Supra-physiological doses of GC may not be the only culprit responsible for bone damage in AD patients. Another cause could be a shortage of adrenal androgens [17] since other studies identified a positive correlation between low BMD and low circulating levels of dehydroepiandrosterone (DHEA) in patients with hypopituitarism [58]. Koetz et al. reported that women treated with DHEA for this condition showed no spontaneous vertebral fractures, whereas fractures were identified in 9.8% of the untreated patients [22]. Although there was no difference in serum glucose levels ​​between our AD patients and controls, we cannot exclude the possibility of long-term supra-physiological doses of GC causing an excessive glycosylation of collagen, which impairs the mechanical characteristics and disrupts the normal, regular deposition of hydroxyapatite crystals. Such alterations may lead to a loss of bone strength unrelated to the amount of mineral deposited or, ultimately, to BMD [59,60,61]. The fact that we found no difference in BMD between our patients with and without fractures is consistent with this hypothesis, which suggests that the increased risk of fractures in AD patients would be due to qualitative rather than quantitative bone damage.

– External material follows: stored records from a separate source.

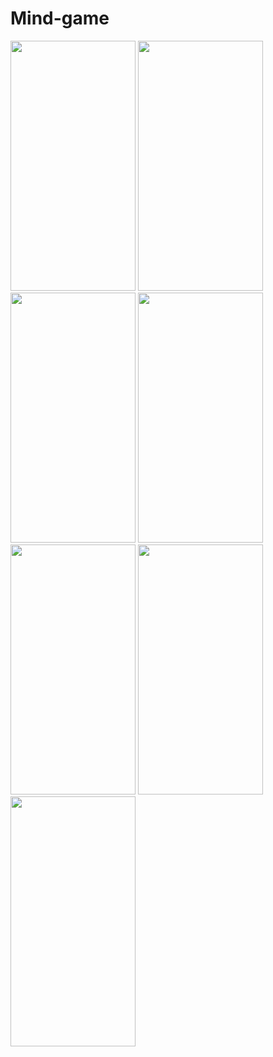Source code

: # Mind-game

<img src="https://github.com/Nabijonov-Otabek-19/4pics-1word-game/assets/81671570/617beacf-3b2a-44e1-8618-7b095b274c51" width="200" height="400">
<img src="https://github.com/Nabijonov-Otabek-19/4pics-1word-game/assets/81671570/7dab780f-2c90-491e-ac5d-b75304599f45" width="200" height="400">
<img src="https://github.com/Nabijonov-Otabek-19/4pics-1word-game/assets/81671570/6330e19f-d387-403f-b0a3-73791038bf4e" width="200" height="400">
<img src="https://github.com/Nabijonov-Otabek-19/4pics-1word-game/assets/81671570/a6195ddf-631f-4fde-b5bb-ec727f9fd493" width="200" height="400">
<img src="https://github.com/Nabijonov-Otabek-19/4pics-1word-game/assets/81671570/c4bcd9c3-3577-49ef-acb3-9ee1111b6f29" width="200" height="400">
<img src="https://github.com/Nabijonov-Otabek-19/4pics-1word-game/assets/81671570/079fe294-e102-4924-be57-a4c5c69eddc8" width="200" height="400">
<img src="https://github.com/Nabijonov-Otabek-19/4pics-1word-game/assets/81671570/3faa7d8a-dd0d-4158-ac8a-e38a1e9e58cd" width="200" height="400">
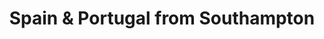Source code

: ---
category: mediterranean
title: Spain & Portugal from Southampton
class: spain-and-portugal-from-southampton
cruiseline: Cunard – Queen Elizabeth
special-info: Exclusive savings
price: 607
nights: 7
cruise-url: http://www.planetcruise.co.uk/cunard-cruises/queen-elizabeth/30-september-2016/97977?referrersiteid=970
---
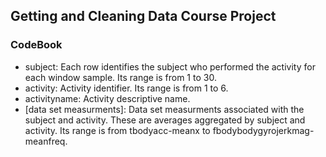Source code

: ## Getting and Cleaning Data Course Project
### CodeBook

- subject: Each row identifies the subject who performed the activity for each window sample. Its range is from 1 to 30.
- activity: Activity identifier. Its range is from 1 to 6.
- activityname: Activity descriptive name. 
- [data set measurments]: Data set measurments associated with the subject and activity. These are averages aggregated by subject and activity. Its range is from tbodyacc-meanx to fbodybodygyrojerkmag-meanfreq. 
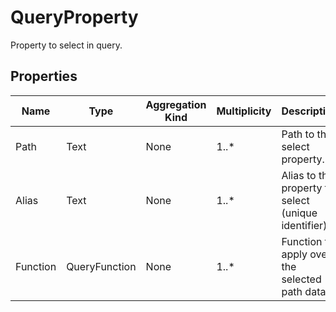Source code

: # QueryProperty
Property to select in query.
## Properties
|Name|Type|Aggregation Kind|Multiplicity|Description|
|--|--|--|--|--|
|Path|Text|None|1..*|Path to the select property.|
|Alias|Text|None|1..*|Alias to the property to select (unique identifier).|
|Function|QueryFunction|None|1..*|Function to apply over the selected path data.|
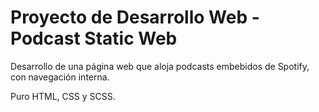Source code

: # Proyecto de Desarrollo Web - Podcast Static Web

Desarrollo de una página web que aloja podcasts embebidos de Spotify, con navegación interna.

Puro HTML, CSS y SCSS.
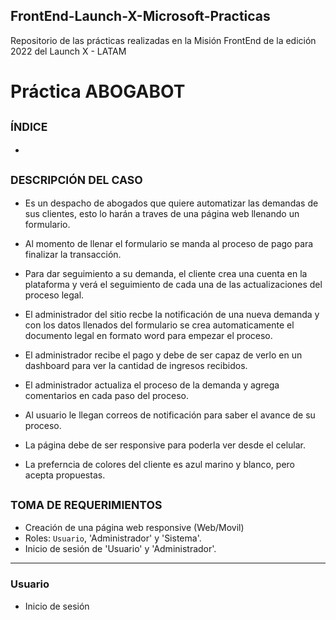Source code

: ## FrontEnd-Launch-X-Microsoft-Practicas
Repositorio de las prácticas realizadas en la Misión FrontEnd de la edición 2022 del Launch X - LATAM

# Práctica ABOGABOT

## <sub> ÍNDICE </sub>
- 
## <sub> DESCRIPCIÓN DEL CASO </sub>
- Es un despacho de abogados que quiere automatizar las demandas de sus clientes, esto lo harán a traves de una página web llenando un formulario.

- Al momento de llenar el formulario se manda al proceso de pago para finalizar la transacción.

- Para dar seguimiento a su demanda, el cliente crea una cuenta en la plataforma y verá el seguimiento de cada una de las actualizaciones del proceso legal.

- El administrador del sitio recbe la notificación de una nueva demanda y con los datos llenados del formulario se crea automaticamente el documento legal en formato word para empezar el proceso.

- El administrador recibe el pago y debe de ser capaz de verlo en un dashboard para ver la cantidad de ingresos recibidos.

- El administrador actualiza el proceso de la demanda y agrega comentarios en cada paso del proceso.

- Al usuario le llegan correos de notificación para saber el avance de su proceso.

- La página debe de ser responsive para poderla ver desde el celular.

- La preferncia de colores del cliente es azul marino y blanco, pero acepta propuestas.

## <sub> TOMA DE REQUERIMIENTOS </sub>
- Creación de una página web responsive (Web/Movil)
- Roles: `Usuario`, 'Administrador' y 'Sistema'.
- Inicio de sesión de 'Usuario' y 'Administrador'.
__________________________________________________________________________
### Usuario
- Inicio de sesión 

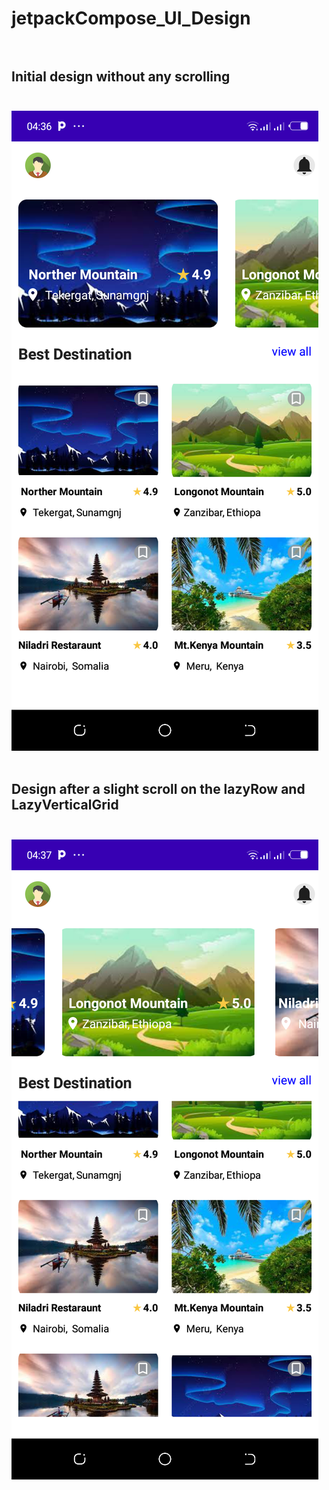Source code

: # jetpackCompose_UI_Design<br><br>

## **Initial design without any scrolling**<br><br>


![Initial deign without any scrolling](jetpack_Compose_Screenshot1.png)<br><br>


## **Design after a slight scroll on the lazyRow and LazyVerticalGrid**<br><br>


![Design after a slight scroll on the lazyRow and LazyVerticalGrid](jetpack_Compose_Screenshot2.png)
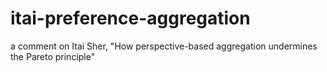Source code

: # itai-preference-aggregation
a comment on Itai Sher, "How perspective-based aggregation undermines the Pareto principle"
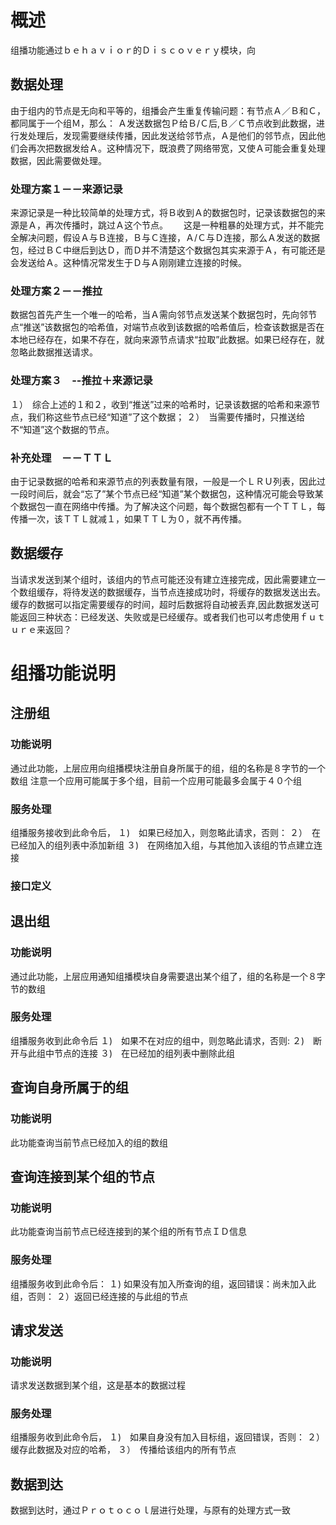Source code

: # 概述

组播功能通过ｂｅｈａｖｉｏｒ的Ｄｉｓｃｏｖｅｒｙ模块，向

## 数据处理

由于组内的节点是无向和平等的，组播会产生重复传输问题：有节点Ａ／Ｂ和Ｃ，都同属于一个组Ｍ，那么：
Ａ发送数据包Ｐ给Ｂ/Ｃ后,Ｂ／Ｃ节点收到此数据，进行发处理后，发现需要继续传播，因此发送给邻节点，Ａ是他们的邻节点，因此他们会再次把数据发给Ａ。这种情况下，既浪费了网络带宽，又使Ａ可能会重复处理数据，因此需要做处理。

### 处理方案１－－来源记录
来源记录是一种比较简单的处理方式，将Ｂ收到Ａ的数据包时，记录该数据包的来源是Ａ，再次传播时，跳过Ａ这个节点。　　
这是一种粗暴的处理方式，并不能完全解决问题，假设Ａ与Ｂ连接，Ｂ与Ｃ连接，Ａ/Ｃ与Ｄ连接，那么Ａ发送的数据包，经过ＢＣ中继后到达Ｄ，而Ｄ并不清楚这个数据包其实来源于Ａ，有可能还是会发送给Ａ。这种情况常发生于Ｄ与Ａ刚刚建立连接的时候。

### 处理方案２－－推拉
数据包首先产生一个唯一的哈希，当Ａ需向邻节点发送某个数据包时，先向邻节点“推送”该数据包的哈希值，对端节点收到该数据的哈希值后，检查该数据是否在本地已经存在，如果不存在，就向来源节点请求“拉取”此数据。如果已经存在，就忽略此数据推送请求。

### 处理方案３　--推拉＋来源记录
１）　综合上述的１和２，收到“推送”过来的哈希时，记录该数据的哈希和来源节点，我们称这些节点已经“知道”了这个数据；
２）　当需要传播时，只推送给不“知道”这个数据的节点。

### 补充处理　－－ＴＴＬ

由于记录数据的哈希和来源节点的列表数量有限，一般是一个ＬＲＵ列表，因此过一段时间后，就会“忘了”某个节点已经“知道”某个数据包，这种情况可能会导致某个数据包一直在网络中传播。为了解决这个问题，每个数据包都有一个ＴＴＬ，每传播一次，该ＴＴＬ就减１，如果ＴＴＬ为０，就不再传播。

## 数据缓存

当请求发送到某个组时，该组内的节点可能还没有建立连接完成，因此需要建立一个数组缓存，将待发送的数据缓存，当节点连接成功时，将缓存的数据发送出去。
缓存的数据可以指定需要缓存的时间，超时后数据将自动被丢弃,因此数据发送可能返回三种状态：已经发送、失败或是已经缓存。或者我们也可以考虑使用ｆｕｔｕｒｅ来返回？

# 组播功能说明
## 注册组
### 功能说明
通过此功能，上层应用向组播模块注册自身所属于的组，组的名称是８字节的一个数组
注意一个应用可能属于多个组，目前一个应用可能最多会属于４０个组
### 服务处理
组播服务接收到此命令后，
１)　如果已经加入，则忽略此请求，否则：
２）　在已经加入的组列表中添加新组
３)　在网络加入组，与其他加入该组的节点建立连接
### 接口定义

## 退出组
### 功能说明　
通过此功能，上层应用通知组播模块自身需要退出某个组了，组的名称是一个８字节的数组
### 服务处理
组播服务收到此命令后
１)　如果不在对应的组中，则忽略此请求，否则:
２)　断开与此组中节点的连接
３)　在已经加的组列表中删除此组
## 查询自身所属于的组
### 功能说明
此功能查询当前节点已经加入的组的数组

## 查询连接到某个组的节点
### 功能说明
此功能查询当前节点已经连接到的某个组的所有节点ＩＤ信息

### 服务处理

组播服务收到此命令后：
１) 如果没有加入所查询的组，返回错误：尚未加入此组，否则：
２）返回已经连接的与此组的节点

## 请求发送
### 功能说明
请求发送数据到某个组，这是基本的数据过程
### 服务处理
组播服务收到此命令后，
１)　如果自身没有加入目标组，返回错误，否则：
２）　缓存此数据及对应的哈希，
３）　传播给该组内的所有节点

## 数据到达
数据到达时，通过Ｐｒｏｔｏｃｏｌ层进行处理，与原有的处理方式一致
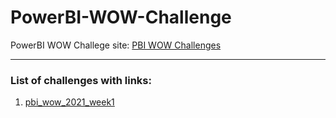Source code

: # PowerBI-WOW-Challenge

PowerBI WOW Challege site: [PBI WOW Challenges](https://workout-wednesday.com/power-bi-challenges/)


---
### List of challenges with links:
1. [pbi_wow_2021_week1](https://workout-wednesday.com/pbi-2021-w01/)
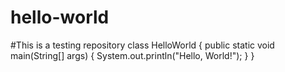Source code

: # hello-world
#This is a testing repository
class HelloWorld {
    public static void main(String[] args) {
        System.out.println("Hello, World!"); 
    }
}

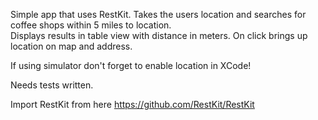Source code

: Simple app that uses RestKit.  Takes the users location and searches for coffee shops within 5 miles to location.  
Displays results in table view with distance in meters.  On click brings up location on map and address.

If using simulator don't forget to enable location in XCode!

Needs tests written.

Import RestKit from here https://github.com/RestKit/RestKit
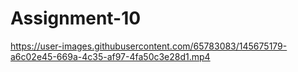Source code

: # Assignment-10


https://user-images.githubusercontent.com/65783083/145675179-a6c02e45-669a-4c35-af97-4fa50c3e28d1.mp4

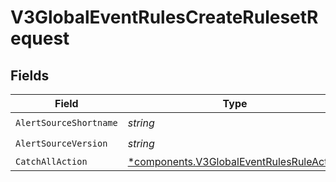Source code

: # V3GlobalEventRulesCreateRulesetRequest


## Fields

| Field                                                                                               | Type                                                                                                | Required                                                                                            | Description                                                                                         |
| --------------------------------------------------------------------------------------------------- | --------------------------------------------------------------------------------------------------- | --------------------------------------------------------------------------------------------------- | --------------------------------------------------------------------------------------------------- |
| `AlertSourceShortname`                                                                              | *string*                                                                                            | :heavy_check_mark:                                                                                  | N/A                                                                                                 |
| `AlertSourceVersion`                                                                                | *string*                                                                                            | :heavy_check_mark:                                                                                  | N/A                                                                                                 |
| `CatchAllAction`                                                                                    | [*components.V3GlobalEventRulesRuleAction](../../models/components/v3globaleventrulesruleaction.md) | :heavy_minus_sign:                                                                                  | N/A                                                                                                 |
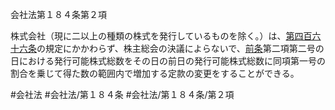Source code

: 会社法第１８４条第２項

株式会社（現に二以上の種類の株式を発行しているものを除く。）は、[第四百六十六条](会社法＿＿＿＿第４６６条)の規定にかかわらず、株主総会の決議によらないで、[前条](会社法＿＿＿＿第１８３条第１項)第二項第二号の日における発行可能株式総数をその日の前日の発行可能株式総数に同項第一号の割合を乗じて得た数の範囲内で増加する定款の変更をすることができる。

#会社法
#会社法/第１８４条
#会社法/第１８４条/第２項
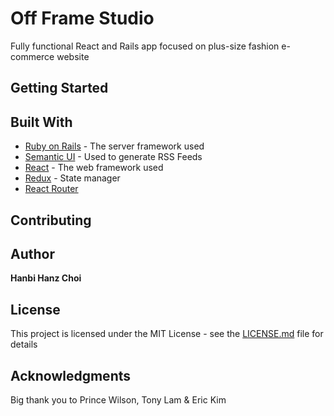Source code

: # Off Frame Studio
Fully functional React and Rails app focused on plus-size fashion e-commerce website
## Getting Started

## Built With
* [Ruby on Rails](https://rubyonrails.org/) - The server framework used
* [Semantic UI](https://react.semantic-ui.com/) - Used to generate RSS Feeds
* [React](https://github.com/facebook/react) - The web framework used
* [Redux](https://github.com/reduxjs/react-redux) - State manager
* [React Router](https://github.com/ReactTraining/react-router)
## Contributing

## Author
**Hanbi Hanz Choi**

## License
This project is licensed under the MIT License - see the [LICENSE.md](LICENSE.md) file for details

## Acknowledgments
Big thank you to Prince Wilson, Tony Lam & Eric Kim
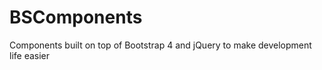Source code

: # BSComponents

Components built on top of Bootstrap 4 and jQuery to make development life easier


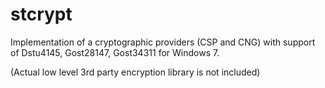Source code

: stcrypt
=======

Implementation of a cryptographic providers (CSP and CNG) with support of Dstu4145, Gost28147, Gost34311 for Windows 7.

(Actual low level 3rd party encryption library is not included)
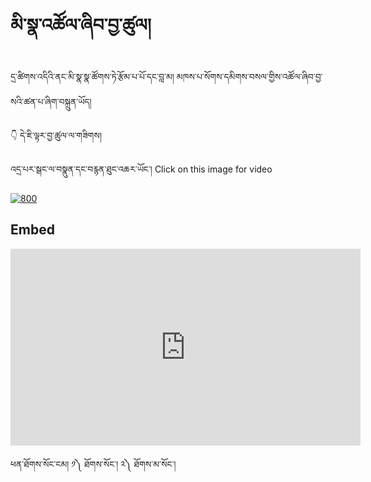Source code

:#  མི་སྣ་འཚོལ་ཞིབ་བྱ་ཚུལ།

དྲ་ཚིགས་འདིའི་ནང་མི་སྣ་སྣ་ཚོགས་ཏེ་རྩོམ་པ་པོ་དང་བླ་མ། མཁས་པ་སོགས་དམིགས་བསལ་གྱིས་འཚོལ་ཞིབ་བྱ་སའི་ཚན་པ་ཞིག་བསྐྲུན་ཡོད།

👇 དེ་ཇི་ལྟར་བྱ་ཚུལ་ལ་གཟིགས།

འདྲ་པར་སྒང་ལ་བསྣུན་དང་བརྙན་ཐུང་འཆར་ཡོང་། Click on this image for video

[![800](https://user-images.githubusercontent.com/28945342/229040609-37a1151f-61c6-4f93-b28b-d04852f43514.png)](https://youtu.be/VJbAZxBycSs)

## Embed
<iframe width="560" height="315" src="https://www.youtube.com/embed/VJbAZxBycSs" title="YouTube video player" frameborder="0" allow="accelerometer; autoplay; clipboard-write; encrypted-media; gyroscope; picture-in-picture; web-share" allowfullscreen></iframe>

ཕན་ཐོགས་སོང་ངམ། ༡༽ ཐོགས་སོང་། ༢༽ ཐོགས་མ་སོང་།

We cannot exclude the possibility of adrenal insufficiency itself, (as well as its replacement therapy) causing functional growth hormone deficiency, which may be involved in the pathogenesis of skeletal fragility in this clinical setting [62].

Among the various comorbidities seen in AD patients, early menopause and diabetes are the most often associated with vertebral fractures [63,64,65]. Such comorbidities did not influence BMD or fracture risk of our patients: we assume that they had all received appropriate treatment.

Finally, bone impairment in various autoimmune diseases might also be seen as the consequence of an immunoregulatory imbalance altering homeostatic mechanisms, which would lead to an imbalanced osteoclast activity [66, 67].

In conclusion, AD patients on chronic mineralocorticoid and GC replacement therapy have a higher prevalence of vertebral fractures unrelated to any decrease in BMD. Supra-physiological doses of GC, a longer history of disease, and a consequently higher GC intake might be the main reasons why their bones become more fragile. We cannot exclude the possibility of other pathophysiological mechanisms related to adrenal insufficiency and autoimmune disease being involved in the genesis of AD patients’ fractures. The influence of FCA on bone metabolism warrants further investigation.